Another candidate, Liz Crotty, drew quite the comparison explaining why she was best equipped to prosecute Trump. “I’ve investigated Saddam Hussein. I’ve investigated Saudi princes,” she said, referring to cases she handled as an assistant district attorney under then-Manhattan District Attorney Robert Morgenthau. “I’m fully equipped to do any and all international, complex cases, including ones that are (being) investigated now.”
Aiming at Vance
Other candidates used the opportunity to criticize Vance’s handling of high-profile cases. ProPublica, WNYC and The New Yorker reported that Vance dropped a fraud case in 2012 against the former president’s children, Donald Trump Jr. and Ivanka Trump, not long after their lawyer, a major donor to Vance’s campaign, met with the district attorney.
“The way in which the current Manhattan district attorney’s office has operated has undermined any trust or integrity in that office,” said Eliza Orlins, a public defender, vowing that when she is district attorney, powerful people won’t be “getting their cases dismissed because they’re receiving huge, max-out donations from the lawyers involved in those cases and from the other people and rubbing shoulders with the 1 percenters in order to maintain this system where we disproportionately lock up poor people and Black and brown people.”
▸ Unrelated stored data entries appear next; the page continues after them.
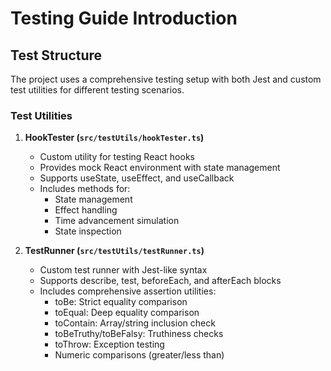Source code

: 
# Testing Guide Introduction

## Test Structure

The project uses a comprehensive testing setup with both Jest and custom test utilities for different testing scenarios.

### Test Utilities

1. **HookTester (`src/testUtils/hookTester.ts`)**
   - Custom utility for testing React hooks
   - Provides mock React environment with state management
   - Supports useState, useEffect, and useCallback
   - Includes methods for:
     - State management
     - Effect handling
     - Time advancement simulation
     - State inspection

2. **TestRunner (`src/testUtils/testRunner.ts`)**
   - Custom test runner with Jest-like syntax
   - Supports describe, test, beforeEach, and afterEach blocks
   - Includes comprehensive assertion utilities:
     - toBe: Strict equality comparison
     - toEqual: Deep equality comparison
     - toContain: Array/string inclusion check
     - toBeTruthy/toBeFalsy: Truthiness checks
     - toThrow: Exception testing
     - Numeric comparisons (greater/less than)
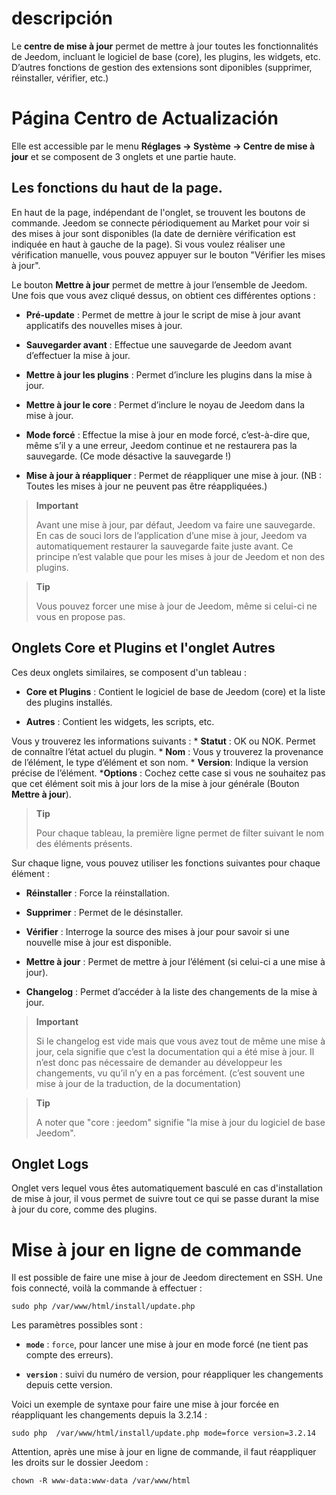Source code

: descripción
===========

Le **centre de mise à jour** permet de mettre à jour toutes les
fonctionnalités de Jeedom, incluant le logiciel de base (core), les
plugins, les widgets, etc. D’autres fonctions de gestion des extensions
sont diponibles (supprimer, réinstaller, vérifier, etc.)

Página Centro de Actualización
================================

Elle est accessible par le menu **Réglages → Système → Centre de mise à
jour** et se composent de 3 onglets et une partie haute.

Les fonctions du haut de la page. 
---------------------------------

En haut de la page, indépendant de l'onglet, se trouvent les boutons de commande. 
Jeedom se connecte périodiquement au Market pour voir si des mises à jour
sont disponibles (la date de dernière vérification est indiquée en haut
à gauche de la page). Si vous voulez réaliser une vérification manuelle,
vous pouvez appuyer sur le bouton "Vérifier les mises à jour".

Le bouton **Mettre à jour** permet de mettre à jour l’ensemble de
Jeedom. Une fois que vous avez cliqué dessus, on obtient ces différentes
options :
-   **Pré-update** : Permet de mettre à jour le script de mise à jour avant
    applicatifs des nouvelles mises à jour.

-   **Sauvegarder avant** : Effectue une sauvegarde de Jeedom avant
    d’effectuer la mise à jour.

-   **Mettre à jour les plugins** : Permet d’inclure les plugins dans la
    mise à jour.

-   **Mettre à jour le core** : Permet d’inclure le noyau de Jeedom dans
    la mise à jour.

-   **Mode forcé** : Effectue la mise à jour en mode forcé, c’est-à-dire
    que, même s’il y a une erreur, Jeedom continue et ne restaurera pas
    la sauvegarde. (Ce mode désactive la sauvegarde !)

-   **Mise à jour à réappliquer** : Permet de réappliquer une mise
    à jour. (NB : Toutes les mises à jour ne peuvent pas être réappliquées.)

> **Important**
>
> Avant une mise à jour, par défaut, Jeedom va faire une sauvegarde. En
> cas de souci lors de l’application d’une mise à jour, Jeedom va
> automatiquement restaurer la sauvegarde faite juste avant. Ce principe
> n’est valable que pour les mises à jour de Jeedom et non des plugins.

> **Tip**
>
> Vous pouvez forcer une mise à jour de Jeedom, même si celui-ci ne vous
> en propose pas.

Onglets Core et Plugins et l'onglet Autres
------------------------------------------

Ces deux onglets similaires, se composent d'un tableau :

-   **Core et Plugins** : Contient le logiciel de base de Jeedom (core) et la
    liste des plugins installés.

-   **Autres** : Contient les widgets, les scripts, etc.

Vous y trouverez les informations suivants : \* **Statut** : OK ou NOK.
Permet de connaître l’état actuel du plugin. \* **Nom** : Vous y
trouverez la provenance de l’élément, le type d’élément et son nom. \*
**Version**: Indique la version précise de l’élément. \***Options** :
Cochez cette case si vous ne souhaitez pas que cet élément soit mis à
jour lors de la mise à jour générale (Bouton **Mettre à jour**).

> **Tip**
>
> Pour chaque tableau, la première ligne permet de filter suivant
> le nom des éléments présents.

Sur chaque ligne, vous pouvez utiliser les fonctions suivantes pour
chaque élément :

-   **Réinstaller** : Force la réinstallation.

-   **Supprimer** : Permet de le désinstaller.

-   **Vérifier** : Interroge la source des mises à jour pour savoir si
    une nouvelle mise à jour est disponible.

-   **Mettre à jour** : Permet de mettre à jour l’élément (si celui-ci a
    une mise à jour).

-   **Changelog** : Permet d’accéder à la liste des changements de la
    mise à jour.

> **Important**
>
> Si le changelog est vide mais que vous avez tout de même une mise à
> jour, cela signifie que c’est la documentation qui a été mise à jour.
> Il n’est donc pas nécessaire de demander au développeur les
> changements, vu qu’il n’y en a pas forcément. (c’est souvent une mise
> à jour de la traduction, de la documentation)

> **Tip**
>
> A noter que "core : jeedom" signifie "la mise à jour du logiciel de
> base Jeedom".

Onglet Logs
-----------

Onglet vers lequel vous êtes automatiquement basculé en cas d'installation
de mise à jour, il vous permet de suivre tout ce qui se passe durant la mise
à jour du core, comme des plugins.


Mise à jour en ligne de commande 
================================

Il est possible de faire une mise à jour de Jeedom directement en SSH.
Une fois connecté, voilà la commande à effectuer :

    sudo php /var/www/html/install/update.php

Les paramètres possibles sont :

-   **`mode`** : `force`, pour lancer une mise à jour en mode forcé (ne
    tient pas compte des erreurs).

-   **`version`** : suivi du numéro de version, pour réappliquer les
    changements depuis cette version.

Voici un exemple de syntaxe pour faire une mise à jour forcée en
réappliquant les changements depuis la 3.2.14 :

    sudo php  /var/www/html/install/update.php mode=force version=3.2.14

Attention, après une mise à jour en ligne de commande, il faut
réappliquer les droits sur le dossier Jeedom :

    chown -R www-data:www-data /var/www/html
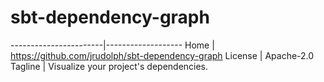 
# sbt-dependency-graph

-----------------------|-------------------
Home                   | https://github.com/jrudolph/sbt-dependency-graph
License                | Apache-2.0
Tagline                | Visualize your project's dependencies.
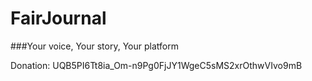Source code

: # FairJournal

###Your voice, Your story, Your platform

Donation: UQB5PI6Tt8ia_Om-n9Pg0FjJY1WgeC5sMS2xrOthwVIvo9mB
Lucy Lang, who served as a special counsel in Vance’s office, also said she’d do things differently than Vance. “For far too long, there have been backroom meetings that have given the public the impression – rightfully or not, and I think that none of us know – that there is impropriety in how decisions were made,” she said. Lang promised that, in her administration, “The public defense agencies will have the same access to the district attorney and senior staff as the most well-heeled defense lawyer.”
Aboushi, a civil rights attorney, went further than just talking about equal access by saying that the potential case against Trump “is an opportunity where the community needs to be part of what accountability looks like, and any decisions that are made. Because he has impacted so many people’s lives across this city.”
Of course, prosecutors are generally discouraged from letting public sentiment against a defendant – no matter how hated Trump may be in his hometown – from influencing their case. Asked to clarify, Aboushi said that as district attorney, “My focus will be on making every aspect of the office a community-driven process, including determining what kinds of cases will be prioritized.” Aboushi said she would hire people who were not prosecutors, and not lawyers at all, to be part of the office’s intake of cases and investigations. “There needs to be accountability and a recognition of the harms that those in power have caused, and this starts by talking with the communities impacted by those harms,” Aboushi said.